Chegamos assim à conclusão deste trecho e que é também, o ponto central e vital de todo o Evangelho de Marcos, o grande ensinamento de Jesus: “Se alguém me quer seguir, renuncie a si mesmo, tome a sua cruz e me siga” (Mc 8,34). Temos aqui a mais decisiva e cristalina definição de um cristão, isto é, de um discípulo de Cristo: o caminho do cristão é o caminho de Cristo e o caminho de Cristo é o caminho da Cruz. Aqui se revela o caráter do Servo-discípulo-escutador-obediente de Deus que aparece nos escritos que estão sob a égide de Isaías.

Jesus diz, “se quiser…”. Jesus deixa livre os seus ouvintes. Não impõe o seguimento, o discipulado. Este deve nascer da espontaneidade da boa vontade do ouvinte. Entretanto, caso o ouvinte queira se fazer seguidor, discípulo, este querer nasce já do toque da afeição do encontro com o Mestre que chama.

Diz, também: “Renuncie-se a si mesmo”. Renunciar é abnegar-se. Abnegar-se é um negar-se. É dizer de si mesmo o que Pedro disse de Jesus: “não conheço este homem”. A

autonegação do discípulo, porém, não é a afirmação de si em sacrifícios, martírios, asceses. A autonegação significa desconhecer-se a si mesmo (tirar a atenção – não olhar para si mesmo) e conhecer apenas a Cristo e a si mesmo apenas a partir de Cristo. Esta autonegação não é, pois, mera denegação de si. É ab-negação: uma negação que desprende para a força do sim ao seguimento de Cristo. A partir do seguimento de Cristo o discípulo se re-anuncia, isto é, faz um novo anúncio acerca da verdade de si mesmo: ele não é mais aquele homem que vive a partir de si, mas aquele homem que é, agora, por graça de Cristo. Ele é o que é diante de Deus, nada mais nada menos.

E conclui o Mestre: “… tome sua cruz”. Quem esclarece bem o sentido cristão da cruz é Bonhoeffer: “Não é desventura nem pesado destino; é o sofrimento que resulta da união exclusiva com Cristo. A cruz não é sofrimento casual, mas sofrimento necessário.

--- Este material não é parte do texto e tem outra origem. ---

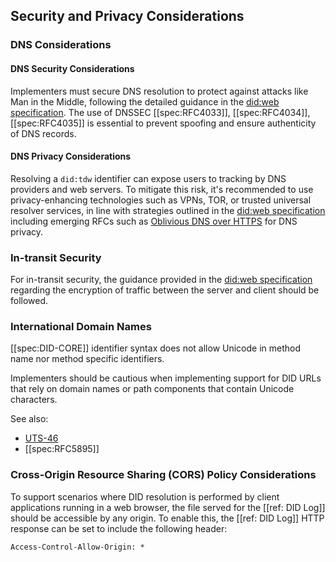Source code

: ## Security and Privacy Considerations

### DNS Considerations

#### DNS Security Considerations

Implementers must secure DNS resolution to protect against attacks like Man in
the Middle, following the detailed guidance in the [did:web
specification](https://w3c-ccg.github.io/did-method-web/#dns-considerations).
The use of DNSSEC [[spec:RFC4033]], [[spec:RFC4034]], [[spec:RFC4035]] is
essential to prevent spoofing and ensure authenticity of DNS records.

#### DNS Privacy Considerations

Resolving a `did:tdw` identifier can expose users to tracking by DNS providers
and web servers. To mitigate this risk, it's recommended to use privacy-enhancing
technologies such as VPNs, TOR, or trusted universal resolver services, in line
with strategies outlined in the [did:web
specification](https://w3c-ccg.github.io/did-method-web/#dns-considerations)
including emerging RFCs such as [Oblivious DNS over
HTTPS](https://datatracker.ietf.org/doc/html/draft-pauly-dprive-oblivious-doh-03)
for DNS privacy.

### In-transit Security

For in-transit security, the guidance provided in the [did:web
specification](https://w3c-ccg.github.io/did-method-web/#in-transit-security)
regarding the encryption of traffic between the server and client should be
followed.

### International Domain Names

[[spec:DID-CORE]] identifier syntax does not allow Unicode in method name nor
method specific identifiers.

Implementers should be cautious when implementing support for DID URLs that rely
on domain names or path components that contain Unicode characters.

See also:

- [UTS-46](https://unicode.org/reports/tr46/)
- [[spec:RFC5895]]

### Cross-Origin Resource Sharing (CORS) Policy Considerations

To support scenarios where DID resolution is performed by client applications running in a web browser, the file served for the [[ref: DID Log]] should be accessible by any origin. To enable this, the [[ref: DID Log]] HTTP response can be set to include the following header:

`Access-Control-Allow-Origin: *`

A cruz não é sofrimento relacionado com a existência natural, mas com o fato de pertencermos a Cristo”. Cruz é o sofrimento de ser rejeitado por pertencer a Cristo. Cruz é, para o cristão, toda a luta, toda tentação, todo desafio que é assumido por e para pertencer a Cristo. Cruz é con-sofrer com Cristo o sofrimento de Cristo. É com-paixão com Cristo Crucificado.

Cada cristão, diz Jesus, tem a sua cruz. A cruz é a sua cruz – isto é, cada cristão tem a sua medida e o seu modo, seu jeito, único, pessoal, de participar do sofrimento-rejeição do Cristo Crucificado. É o seu modo de desvincular-se do “mundo”, de deixar morrer em si o homem velho, adâmico, psíquico (anímico – animal), carnal, na luta diária contra o pecado, contra aquilo que seduz, isto é, induz para fora do discipulado, do seguimento de Cristo. É o seu modo de, com Deus e com Cristo, tomar sobre si o pecado do mundo. Ninguém, porém, é exposto a uma cruz que não pode suportar, que está além de suas forças.